(Given records Opens)
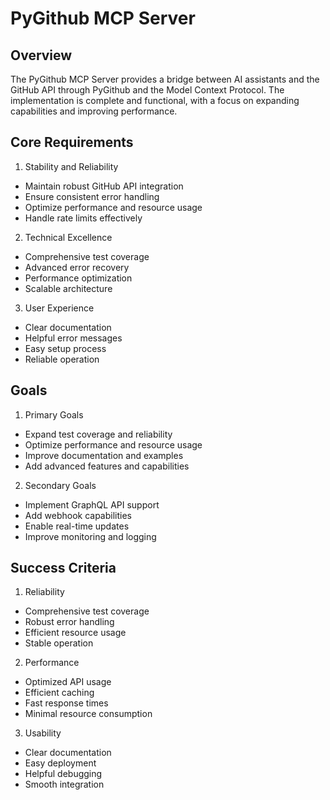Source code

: # PyGithub MCP Server

## Overview
The PyGithub MCP Server provides a bridge between AI assistants and the GitHub API through PyGithub and the Model Context Protocol. The implementation is complete and functional, with a focus on expanding capabilities and improving performance.

## Core Requirements

1. Stability and Reliability
- Maintain robust GitHub API integration
- Ensure consistent error handling
- Optimize performance and resource usage
- Handle rate limits effectively

2. Technical Excellence
- Comprehensive test coverage
- Advanced error recovery
- Performance optimization
- Scalable architecture

3. User Experience
- Clear documentation
- Helpful error messages
- Easy setup process
- Reliable operation

## Goals

1. Primary Goals
- Expand test coverage and reliability
- Optimize performance and resource usage
- Improve documentation and examples
- Add advanced features and capabilities

2. Secondary Goals
- Implement GraphQL API support
- Add webhook capabilities
- Enable real-time updates
- Improve monitoring and logging

## Success Criteria

1. Reliability
- Comprehensive test coverage
- Robust error handling
- Efficient resource usage
- Stable operation

2. Performance
- Optimized API usage
- Efficient caching
- Fast response times
- Minimal resource consumption

3. Usability
- Clear documentation
- Easy deployment
- Helpful debugging
- Smooth integration
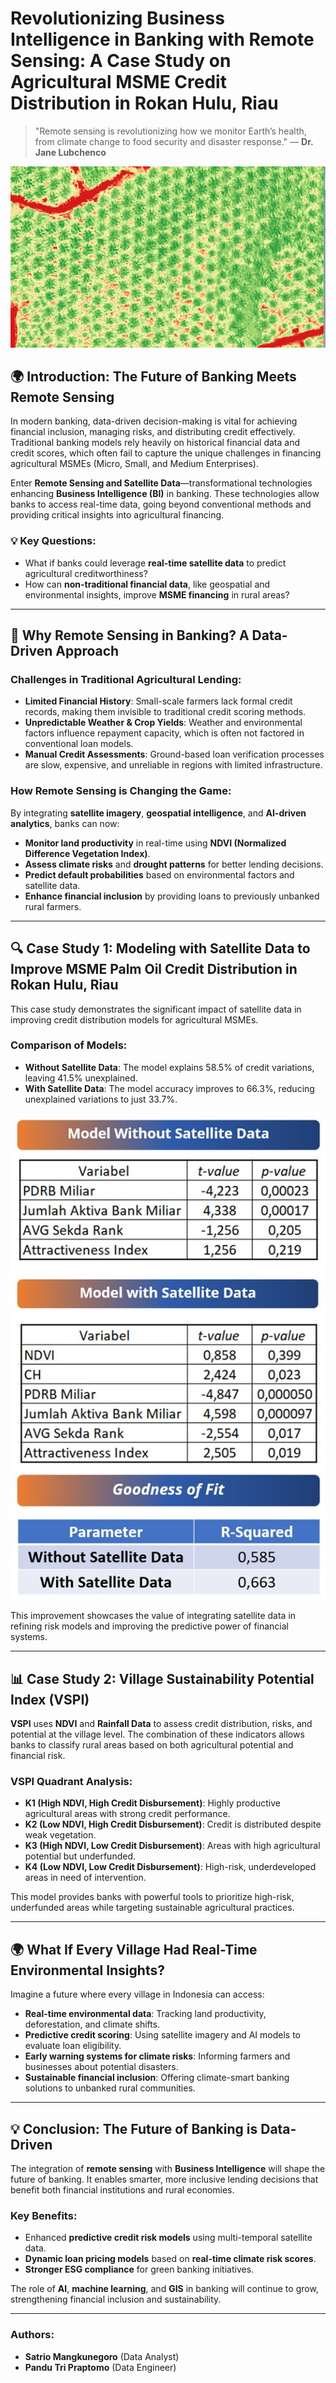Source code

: # Revolutionizing Business Intelligence in Banking with Remote Sensing: A Case Study on Agricultural MSME Credit Distribution in Rokan Hulu, Riau

> "Remote sensing is revolutionizing how we monitor Earth’s health, from climate change to food security and disaster response." — **Dr. Jane Lubchenco**

![Sample Riau](sampleriau.jpg)


## 🌍 **Introduction: The Future of Banking Meets Remote Sensing**
In modern banking, data-driven decision-making is vital for achieving financial inclusion, managing risks, and distributing credit effectively. Traditional banking models rely heavily on historical financial data and credit scores, which often fail to capture the unique challenges in financing agricultural MSMEs (Micro, Small, and Medium Enterprises).

Enter **Remote Sensing and Satellite Data**—transformational technologies enhancing **Business Intelligence (BI)** in banking. These technologies allow banks to access real-time data, going beyond conventional methods and providing critical insights into agricultural financing.

### 💡 **Key Questions**:
- What if banks could leverage **real-time satellite data** to predict agricultural creditworthiness?
- How can **non-traditional financial data**, like geospatial and environmental insights, improve **MSME financing** in rural areas?

---

## 🚀 **Why Remote Sensing in Banking? A Data-Driven Approach**
### **Challenges in Traditional Agricultural Lending**:
- **Limited Financial History**: Small-scale farmers lack formal credit records, making them invisible to traditional credit scoring methods.
- **Unpredictable Weather & Crop Yields**: Weather and environmental factors influence repayment capacity, which is often not factored in conventional loan models.
- **Manual Credit Assessments**: Ground-based loan verification processes are slow, expensive, and unreliable in regions with limited infrastructure.

### **How Remote Sensing is Changing the Game**:
By integrating **satellite imagery**, **geospatial intelligence**, and **AI-driven analytics**, banks can now:
- **Monitor land productivity** in real-time using **NDVI (Normalized Difference Vegetation Index)**.
- **Assess climate risks** and **drought patterns** for better lending decisions.
- **Predict default probabilities** based on environmental factors and satellite data.
- **Enhance financial inclusion** by providing loans to previously unbanked rural farmers.

---

## 🔍 **Case Study 1: Modeling with Satellite Data to Improve MSME Palm Oil Credit Distribution in Rokan Hulu, Riau**
This case study demonstrates the significant impact of satellite data in improving credit distribution models for agricultural MSMEs.

### **Comparison of Models**:
- **Without Satellite Data**: The model explains 58.5% of credit variations, leaving 41.5% unexplained.
- **With Satellite Data**: The model accuracy improves to 66.3%, reducing unexplained variations to just 33.7%.

![Model Satellite](modelsatelite.jpg)

This improvement showcases the value of integrating satellite data in refining risk models and improving the predictive power of financial systems.

---

## 📊 **Case Study 2: Village Sustainability Potential Index (VSPI)**
**VSPI** uses **NDVI** and **Rainfall Data** to assess credit distribution, risks, and potential at the village level. The combination of these indicators allows banks to classify rural areas based on both agricultural potential and financial risk.

### **VSPI Quadrant Analysis**:
- **K1 (High NDVI, High Credit Disbursement)**: Highly productive agricultural areas with strong credit performance.
- **K2 (Low NDVI, High Credit Disbursement)**: Credit is distributed despite weak vegetation.
- **K3 (High NDVI, Low Credit Disbursement)**: Areas with high agricultural potential but underfunded.
- **K4 (Low NDVI, Low Credit Disbursement)**: High-risk, underdeveloped areas in need of intervention.

This model provides banks with powerful tools to prioritize high-risk, underfunded areas while targeting sustainable agricultural practices.

---

## 🌍 **What If Every Village Had Real-Time Environmental Insights?**
Imagine a future where every village in Indonesia can access:
- **Real-time environmental data**: Tracking land productivity, deforestation, and climate shifts.
- **Predictive credit scoring**: Using satellite imagery and AI models to evaluate loan eligibility.
- **Early warning systems for climate risks**: Informing farmers and businesses about potential disasters.
- **Sustainable financial inclusion**: Offering climate-smart banking solutions to unbanked rural communities.

---

## 💡 **Conclusion: The Future of Banking is Data-Driven**
The integration of **remote sensing** with **Business Intelligence** will shape the future of banking. It enables smarter, more inclusive lending decisions that benefit both financial institutions and rural economies.

### Key Benefits:
- Enhanced **predictive credit risk models** using multi-temporal satellite data.
- **Dynamic loan pricing models** based on **real-time climate risk scores**.
- **Stronger ESG compliance** for green banking initiatives.

The role of **AI**, **machine learning**, and **GIS** in banking will continue to grow, strengthening financial inclusion and sustainability.

---

### **Authors**:
- **Satrio Mangkunegoro** (Data Analyst)
- **Pandu Tri Praptomo** (Data Engineer)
(Given records Closes)
Required work: Across the data, pull every line containing the string "PyGithub".

Finished exercise:
: # PyGithub MCP Server
The PyGithub MCP Server provides a bridge between AI assistants and the GitHub API through PyGithub and the Model Context Protocol. The implementation is complete and functional, with a focus on expanding capabilities and improving performance.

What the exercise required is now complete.